(Your goal) In the lines below, output everything from the first line through the line containing "don't get to" exactly as it is. Pictures are not part of the output.

(Entries shown)
□ □ □ □ □ □ □

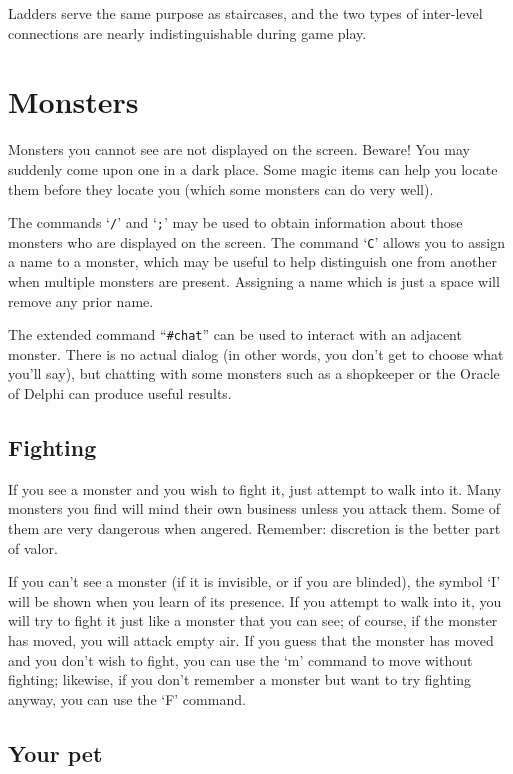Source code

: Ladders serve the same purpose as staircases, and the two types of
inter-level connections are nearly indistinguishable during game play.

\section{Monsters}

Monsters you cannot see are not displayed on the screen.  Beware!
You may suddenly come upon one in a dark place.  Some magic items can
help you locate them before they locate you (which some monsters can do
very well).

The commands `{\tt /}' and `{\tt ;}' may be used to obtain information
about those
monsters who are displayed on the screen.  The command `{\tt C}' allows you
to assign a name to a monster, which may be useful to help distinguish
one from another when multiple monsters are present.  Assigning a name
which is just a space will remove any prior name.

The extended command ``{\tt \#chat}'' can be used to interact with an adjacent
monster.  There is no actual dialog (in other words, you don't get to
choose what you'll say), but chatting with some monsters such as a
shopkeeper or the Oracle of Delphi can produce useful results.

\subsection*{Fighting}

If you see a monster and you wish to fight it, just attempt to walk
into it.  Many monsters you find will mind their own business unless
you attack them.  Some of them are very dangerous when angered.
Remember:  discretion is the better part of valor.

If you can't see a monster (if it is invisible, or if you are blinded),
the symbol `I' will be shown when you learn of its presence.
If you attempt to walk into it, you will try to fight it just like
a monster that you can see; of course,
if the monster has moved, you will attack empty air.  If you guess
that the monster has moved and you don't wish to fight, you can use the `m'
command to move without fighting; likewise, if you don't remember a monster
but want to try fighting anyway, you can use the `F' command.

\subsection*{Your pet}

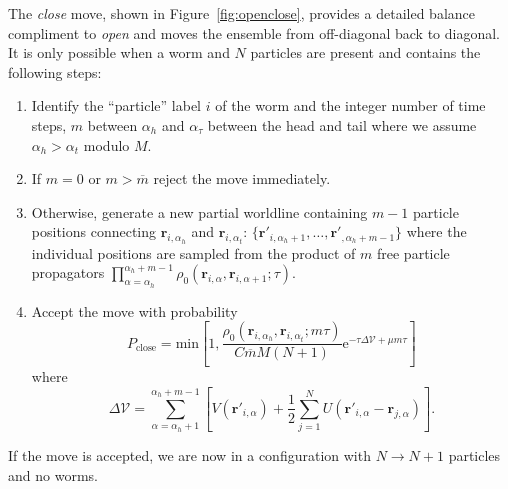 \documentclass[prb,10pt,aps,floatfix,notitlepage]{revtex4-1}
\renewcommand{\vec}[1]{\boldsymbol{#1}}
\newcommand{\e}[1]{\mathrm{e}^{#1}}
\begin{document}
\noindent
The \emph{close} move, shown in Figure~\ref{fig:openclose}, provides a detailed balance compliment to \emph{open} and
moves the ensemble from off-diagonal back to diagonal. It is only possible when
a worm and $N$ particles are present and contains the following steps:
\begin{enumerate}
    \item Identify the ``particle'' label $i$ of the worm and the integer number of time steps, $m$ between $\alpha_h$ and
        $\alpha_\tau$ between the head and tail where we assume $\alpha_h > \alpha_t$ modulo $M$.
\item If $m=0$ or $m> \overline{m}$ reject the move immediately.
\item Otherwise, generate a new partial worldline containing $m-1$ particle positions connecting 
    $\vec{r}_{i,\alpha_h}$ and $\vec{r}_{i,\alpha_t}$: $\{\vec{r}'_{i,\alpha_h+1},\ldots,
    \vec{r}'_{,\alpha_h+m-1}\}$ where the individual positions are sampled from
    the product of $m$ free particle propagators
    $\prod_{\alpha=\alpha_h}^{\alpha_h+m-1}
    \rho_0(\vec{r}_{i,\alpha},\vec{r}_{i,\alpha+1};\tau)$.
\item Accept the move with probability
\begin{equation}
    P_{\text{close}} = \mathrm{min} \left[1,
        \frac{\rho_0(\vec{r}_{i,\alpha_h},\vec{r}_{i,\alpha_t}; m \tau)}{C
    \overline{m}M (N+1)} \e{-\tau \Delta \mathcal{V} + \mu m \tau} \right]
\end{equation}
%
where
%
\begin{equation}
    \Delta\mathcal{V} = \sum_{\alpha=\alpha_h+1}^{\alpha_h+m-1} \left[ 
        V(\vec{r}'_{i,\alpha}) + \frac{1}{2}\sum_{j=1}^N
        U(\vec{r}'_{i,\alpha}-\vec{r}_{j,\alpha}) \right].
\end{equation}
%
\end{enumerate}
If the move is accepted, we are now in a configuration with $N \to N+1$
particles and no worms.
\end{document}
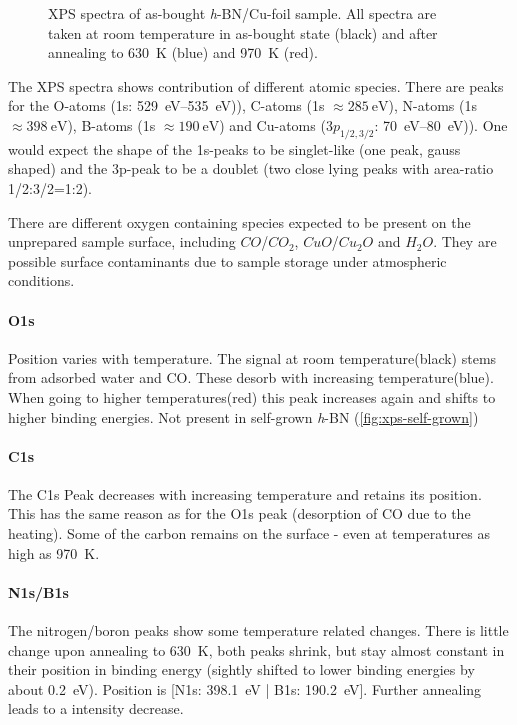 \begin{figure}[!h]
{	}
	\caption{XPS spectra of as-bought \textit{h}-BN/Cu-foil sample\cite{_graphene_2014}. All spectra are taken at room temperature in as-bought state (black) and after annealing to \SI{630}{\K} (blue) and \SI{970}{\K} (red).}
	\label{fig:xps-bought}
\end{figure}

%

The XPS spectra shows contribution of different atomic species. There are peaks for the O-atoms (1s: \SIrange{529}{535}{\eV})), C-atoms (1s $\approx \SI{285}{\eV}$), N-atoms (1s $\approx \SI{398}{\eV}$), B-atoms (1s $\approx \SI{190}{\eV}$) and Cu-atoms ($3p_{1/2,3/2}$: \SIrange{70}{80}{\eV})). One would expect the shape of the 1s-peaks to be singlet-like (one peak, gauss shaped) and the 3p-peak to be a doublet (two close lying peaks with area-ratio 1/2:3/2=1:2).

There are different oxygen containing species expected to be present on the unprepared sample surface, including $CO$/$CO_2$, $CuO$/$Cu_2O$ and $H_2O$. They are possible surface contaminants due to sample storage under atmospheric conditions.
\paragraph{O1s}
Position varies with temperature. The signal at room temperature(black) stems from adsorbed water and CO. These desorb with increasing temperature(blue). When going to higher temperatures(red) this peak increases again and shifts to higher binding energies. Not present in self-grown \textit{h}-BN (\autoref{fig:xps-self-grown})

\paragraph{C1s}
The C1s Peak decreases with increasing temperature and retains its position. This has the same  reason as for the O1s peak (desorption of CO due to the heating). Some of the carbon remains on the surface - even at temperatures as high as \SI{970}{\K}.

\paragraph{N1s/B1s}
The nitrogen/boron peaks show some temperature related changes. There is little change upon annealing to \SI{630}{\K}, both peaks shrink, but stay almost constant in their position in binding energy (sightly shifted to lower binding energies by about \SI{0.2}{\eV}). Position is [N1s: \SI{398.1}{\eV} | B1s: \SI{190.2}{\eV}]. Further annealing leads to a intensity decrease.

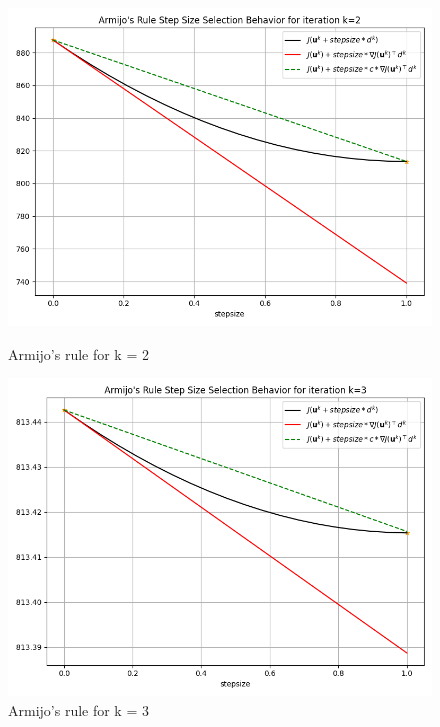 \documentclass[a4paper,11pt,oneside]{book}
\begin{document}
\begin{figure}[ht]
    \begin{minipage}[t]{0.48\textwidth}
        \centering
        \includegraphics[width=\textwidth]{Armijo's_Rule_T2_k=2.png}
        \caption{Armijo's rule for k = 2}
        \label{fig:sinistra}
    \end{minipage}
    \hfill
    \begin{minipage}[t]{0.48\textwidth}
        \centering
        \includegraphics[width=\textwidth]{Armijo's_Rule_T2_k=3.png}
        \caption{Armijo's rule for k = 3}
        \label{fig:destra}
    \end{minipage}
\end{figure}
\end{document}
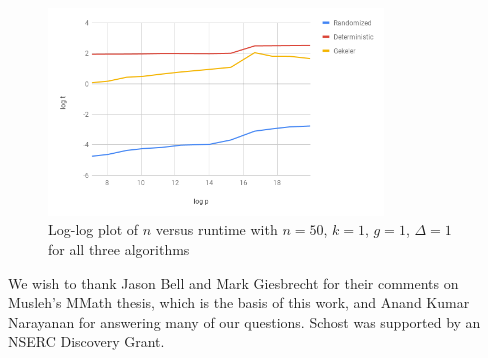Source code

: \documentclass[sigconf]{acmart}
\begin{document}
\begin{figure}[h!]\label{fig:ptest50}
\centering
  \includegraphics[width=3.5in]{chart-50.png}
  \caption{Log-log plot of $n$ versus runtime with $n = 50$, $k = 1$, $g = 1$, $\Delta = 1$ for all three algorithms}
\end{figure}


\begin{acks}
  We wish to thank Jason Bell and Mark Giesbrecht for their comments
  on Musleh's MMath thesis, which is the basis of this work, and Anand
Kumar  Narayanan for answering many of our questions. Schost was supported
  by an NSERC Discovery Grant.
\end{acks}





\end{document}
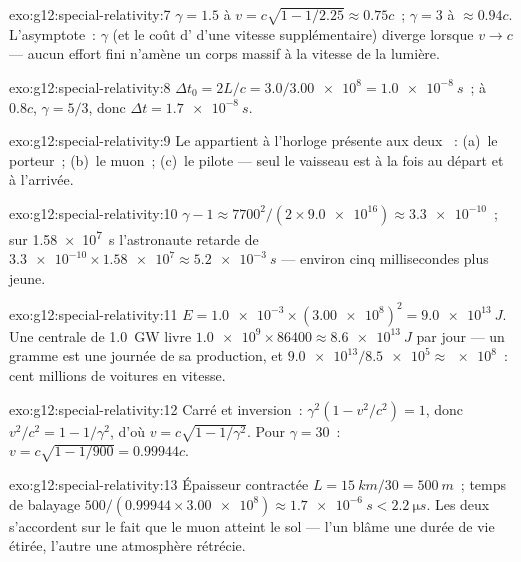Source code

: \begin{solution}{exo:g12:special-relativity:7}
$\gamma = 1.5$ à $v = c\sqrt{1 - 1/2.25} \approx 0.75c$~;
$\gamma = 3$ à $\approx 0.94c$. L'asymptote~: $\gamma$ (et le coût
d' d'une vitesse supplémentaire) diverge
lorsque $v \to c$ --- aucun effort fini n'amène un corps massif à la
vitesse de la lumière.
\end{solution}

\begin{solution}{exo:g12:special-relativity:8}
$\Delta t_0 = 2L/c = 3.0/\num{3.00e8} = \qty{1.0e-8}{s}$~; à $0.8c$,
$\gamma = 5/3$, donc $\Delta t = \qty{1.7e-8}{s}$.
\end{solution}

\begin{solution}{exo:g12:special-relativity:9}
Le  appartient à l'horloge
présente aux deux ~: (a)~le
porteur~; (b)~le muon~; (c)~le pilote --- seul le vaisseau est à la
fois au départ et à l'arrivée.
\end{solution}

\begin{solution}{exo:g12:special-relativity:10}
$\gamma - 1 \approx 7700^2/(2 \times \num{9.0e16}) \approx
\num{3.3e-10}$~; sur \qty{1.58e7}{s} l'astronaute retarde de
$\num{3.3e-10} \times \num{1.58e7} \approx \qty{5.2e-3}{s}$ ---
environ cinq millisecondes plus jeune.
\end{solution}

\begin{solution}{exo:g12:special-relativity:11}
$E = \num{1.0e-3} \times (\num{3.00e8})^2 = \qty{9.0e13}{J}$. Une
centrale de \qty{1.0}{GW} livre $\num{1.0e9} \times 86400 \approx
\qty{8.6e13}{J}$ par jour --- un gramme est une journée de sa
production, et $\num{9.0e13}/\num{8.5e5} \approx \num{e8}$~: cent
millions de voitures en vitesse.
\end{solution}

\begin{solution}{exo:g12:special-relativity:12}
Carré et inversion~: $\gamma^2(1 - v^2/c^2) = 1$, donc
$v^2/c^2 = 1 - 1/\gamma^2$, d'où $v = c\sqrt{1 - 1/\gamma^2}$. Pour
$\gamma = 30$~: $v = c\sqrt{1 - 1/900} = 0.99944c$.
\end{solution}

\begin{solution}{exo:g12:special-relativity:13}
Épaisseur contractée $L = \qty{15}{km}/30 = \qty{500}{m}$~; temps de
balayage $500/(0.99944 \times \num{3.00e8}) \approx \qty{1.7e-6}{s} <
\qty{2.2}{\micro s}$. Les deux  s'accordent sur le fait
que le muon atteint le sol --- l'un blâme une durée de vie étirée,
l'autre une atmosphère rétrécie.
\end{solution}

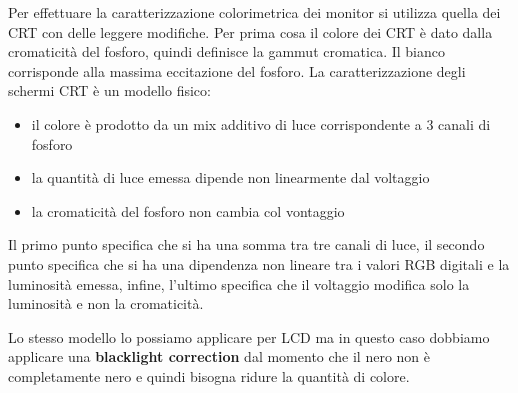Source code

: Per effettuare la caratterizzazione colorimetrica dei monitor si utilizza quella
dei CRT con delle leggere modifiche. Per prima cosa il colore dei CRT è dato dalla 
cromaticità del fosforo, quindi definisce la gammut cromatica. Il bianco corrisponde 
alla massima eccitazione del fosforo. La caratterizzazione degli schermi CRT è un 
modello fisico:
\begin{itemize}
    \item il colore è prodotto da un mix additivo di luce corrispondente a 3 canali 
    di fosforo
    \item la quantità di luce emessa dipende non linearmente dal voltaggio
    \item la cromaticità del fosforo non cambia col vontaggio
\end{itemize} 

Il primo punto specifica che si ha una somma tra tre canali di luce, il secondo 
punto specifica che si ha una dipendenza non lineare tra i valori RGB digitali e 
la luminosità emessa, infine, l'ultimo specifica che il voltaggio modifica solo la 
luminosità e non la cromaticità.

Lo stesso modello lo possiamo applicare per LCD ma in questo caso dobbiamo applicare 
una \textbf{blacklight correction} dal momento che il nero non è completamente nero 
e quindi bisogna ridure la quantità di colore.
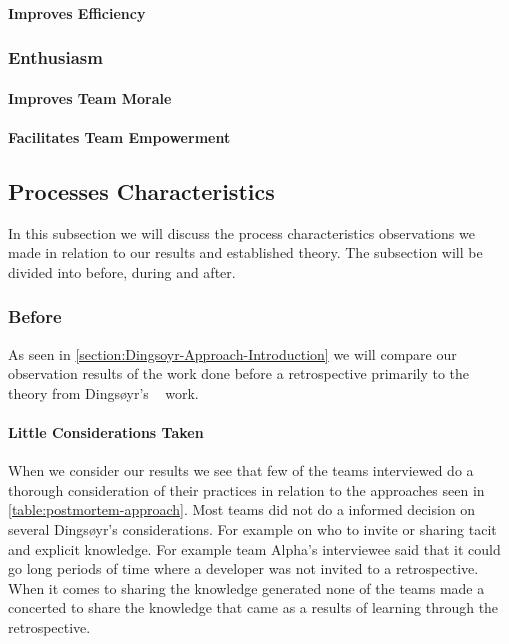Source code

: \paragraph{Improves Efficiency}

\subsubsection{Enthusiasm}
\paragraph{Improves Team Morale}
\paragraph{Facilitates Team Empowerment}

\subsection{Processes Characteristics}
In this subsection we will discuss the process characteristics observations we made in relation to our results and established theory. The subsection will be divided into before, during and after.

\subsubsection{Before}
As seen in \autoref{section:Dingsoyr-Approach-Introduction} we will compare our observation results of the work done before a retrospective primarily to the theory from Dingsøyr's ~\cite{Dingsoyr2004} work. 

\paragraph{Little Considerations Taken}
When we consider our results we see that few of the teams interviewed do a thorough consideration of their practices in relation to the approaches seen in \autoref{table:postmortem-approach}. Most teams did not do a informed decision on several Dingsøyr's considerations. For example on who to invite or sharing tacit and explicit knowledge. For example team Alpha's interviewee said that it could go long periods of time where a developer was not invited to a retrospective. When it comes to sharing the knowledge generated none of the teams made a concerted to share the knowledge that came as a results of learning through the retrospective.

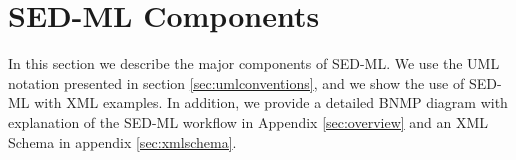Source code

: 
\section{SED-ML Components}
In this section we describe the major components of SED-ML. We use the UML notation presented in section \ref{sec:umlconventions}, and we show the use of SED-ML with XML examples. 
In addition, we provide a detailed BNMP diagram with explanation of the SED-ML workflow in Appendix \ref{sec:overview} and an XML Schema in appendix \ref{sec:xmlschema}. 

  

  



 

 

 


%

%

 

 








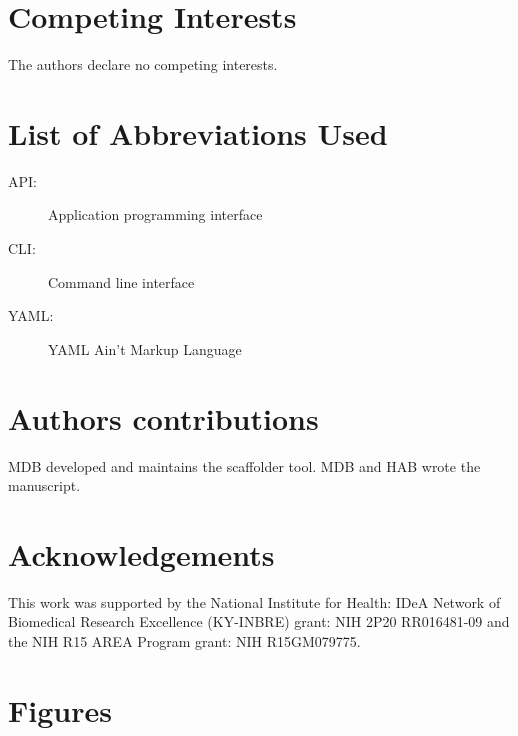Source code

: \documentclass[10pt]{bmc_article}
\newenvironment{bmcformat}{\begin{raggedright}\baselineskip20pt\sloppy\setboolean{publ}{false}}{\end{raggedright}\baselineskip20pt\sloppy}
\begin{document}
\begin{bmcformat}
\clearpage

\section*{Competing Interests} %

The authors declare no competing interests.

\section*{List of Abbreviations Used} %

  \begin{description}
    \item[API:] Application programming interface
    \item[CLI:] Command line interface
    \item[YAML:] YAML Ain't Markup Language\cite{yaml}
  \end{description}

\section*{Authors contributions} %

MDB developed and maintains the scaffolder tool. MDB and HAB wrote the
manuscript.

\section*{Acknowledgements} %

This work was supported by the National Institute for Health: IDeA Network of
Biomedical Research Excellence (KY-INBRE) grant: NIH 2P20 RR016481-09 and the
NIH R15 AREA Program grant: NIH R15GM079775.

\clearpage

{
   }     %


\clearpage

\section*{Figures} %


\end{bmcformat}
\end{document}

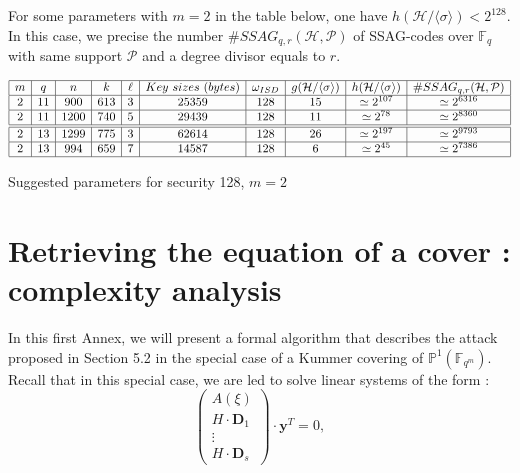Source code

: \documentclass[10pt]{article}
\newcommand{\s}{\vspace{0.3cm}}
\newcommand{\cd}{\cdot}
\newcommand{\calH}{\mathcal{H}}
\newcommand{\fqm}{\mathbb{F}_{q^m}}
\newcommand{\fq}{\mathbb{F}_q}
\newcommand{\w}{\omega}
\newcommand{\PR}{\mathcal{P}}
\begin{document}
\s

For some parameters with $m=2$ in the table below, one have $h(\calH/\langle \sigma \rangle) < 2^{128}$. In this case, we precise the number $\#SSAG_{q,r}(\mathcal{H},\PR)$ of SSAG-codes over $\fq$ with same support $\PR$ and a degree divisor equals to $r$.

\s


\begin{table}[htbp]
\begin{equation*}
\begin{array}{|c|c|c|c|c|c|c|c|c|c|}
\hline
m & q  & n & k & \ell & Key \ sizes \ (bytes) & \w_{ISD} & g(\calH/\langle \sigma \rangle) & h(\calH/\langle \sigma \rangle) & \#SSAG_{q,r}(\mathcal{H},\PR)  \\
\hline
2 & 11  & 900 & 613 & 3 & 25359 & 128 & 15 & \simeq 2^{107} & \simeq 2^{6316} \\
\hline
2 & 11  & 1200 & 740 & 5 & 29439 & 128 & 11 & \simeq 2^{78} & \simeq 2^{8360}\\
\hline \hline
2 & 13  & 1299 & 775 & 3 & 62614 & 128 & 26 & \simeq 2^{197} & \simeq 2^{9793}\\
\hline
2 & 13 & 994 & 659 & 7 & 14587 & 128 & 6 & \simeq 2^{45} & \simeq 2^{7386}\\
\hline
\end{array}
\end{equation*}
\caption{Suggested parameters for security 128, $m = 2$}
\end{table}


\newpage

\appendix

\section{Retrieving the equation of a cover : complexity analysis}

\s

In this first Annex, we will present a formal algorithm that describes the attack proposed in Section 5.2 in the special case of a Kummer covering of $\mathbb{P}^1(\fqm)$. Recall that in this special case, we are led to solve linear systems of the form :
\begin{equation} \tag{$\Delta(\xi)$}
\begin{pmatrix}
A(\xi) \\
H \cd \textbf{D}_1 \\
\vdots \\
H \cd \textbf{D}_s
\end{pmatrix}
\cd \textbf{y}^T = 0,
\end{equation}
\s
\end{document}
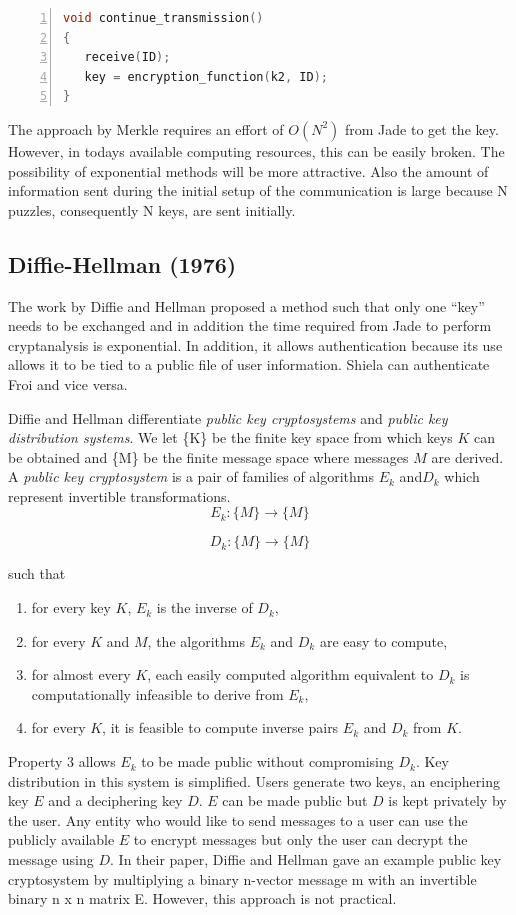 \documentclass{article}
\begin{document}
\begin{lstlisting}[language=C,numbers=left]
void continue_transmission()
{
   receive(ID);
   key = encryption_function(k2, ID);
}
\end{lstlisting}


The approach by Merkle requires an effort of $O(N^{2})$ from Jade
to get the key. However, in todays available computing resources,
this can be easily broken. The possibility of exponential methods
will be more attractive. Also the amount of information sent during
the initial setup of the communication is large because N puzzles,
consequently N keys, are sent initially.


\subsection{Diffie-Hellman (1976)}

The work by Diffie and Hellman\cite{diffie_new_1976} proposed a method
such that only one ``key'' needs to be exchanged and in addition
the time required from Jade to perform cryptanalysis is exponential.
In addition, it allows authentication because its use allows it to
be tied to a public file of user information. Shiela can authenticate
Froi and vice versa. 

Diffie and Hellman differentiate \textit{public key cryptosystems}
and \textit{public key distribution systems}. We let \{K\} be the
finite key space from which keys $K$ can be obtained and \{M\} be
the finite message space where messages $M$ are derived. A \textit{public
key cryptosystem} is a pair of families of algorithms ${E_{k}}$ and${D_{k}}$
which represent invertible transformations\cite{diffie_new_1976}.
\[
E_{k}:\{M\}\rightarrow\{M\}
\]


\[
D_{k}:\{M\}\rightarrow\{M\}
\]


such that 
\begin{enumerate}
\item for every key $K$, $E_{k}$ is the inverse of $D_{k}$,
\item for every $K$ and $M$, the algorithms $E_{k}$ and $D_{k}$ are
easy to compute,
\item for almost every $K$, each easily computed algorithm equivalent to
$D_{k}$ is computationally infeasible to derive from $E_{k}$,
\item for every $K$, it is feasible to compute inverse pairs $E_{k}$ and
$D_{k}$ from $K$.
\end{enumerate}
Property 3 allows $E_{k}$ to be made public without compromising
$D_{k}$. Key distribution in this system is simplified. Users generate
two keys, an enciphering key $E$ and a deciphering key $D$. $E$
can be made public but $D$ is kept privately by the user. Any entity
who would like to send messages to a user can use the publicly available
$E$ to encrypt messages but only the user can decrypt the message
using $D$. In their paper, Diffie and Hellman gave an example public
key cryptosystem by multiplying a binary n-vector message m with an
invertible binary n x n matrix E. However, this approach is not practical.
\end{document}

□ □ □ □ □ □ □

(Written answer)
Source code

: Ladders serve the same purpose as staircases, and the two types of
inter-level connections are nearly indistinguishable during game play.

\section{Monsters}

Monsters you cannot see are not displayed on the screen.  Beware!
You may suddenly come upon one in a dark place.  Some magic items can
help you locate them before they locate you (which some monsters can do
very well).

The commands `{\tt /}' and `{\tt ;}' may be used to obtain information
about those
monsters who are displayed on the screen.  The command `{\tt C}' allows you
to assign a name to a monster, which may be useful to help distinguish
one from another when multiple monsters are present.  Assigning a name
which is just a space will remove any prior name.

The extended command ``{\tt \#chat}'' can be used to interact with an adjacent
monster.  There is no actual dialog (in other words, you don't get to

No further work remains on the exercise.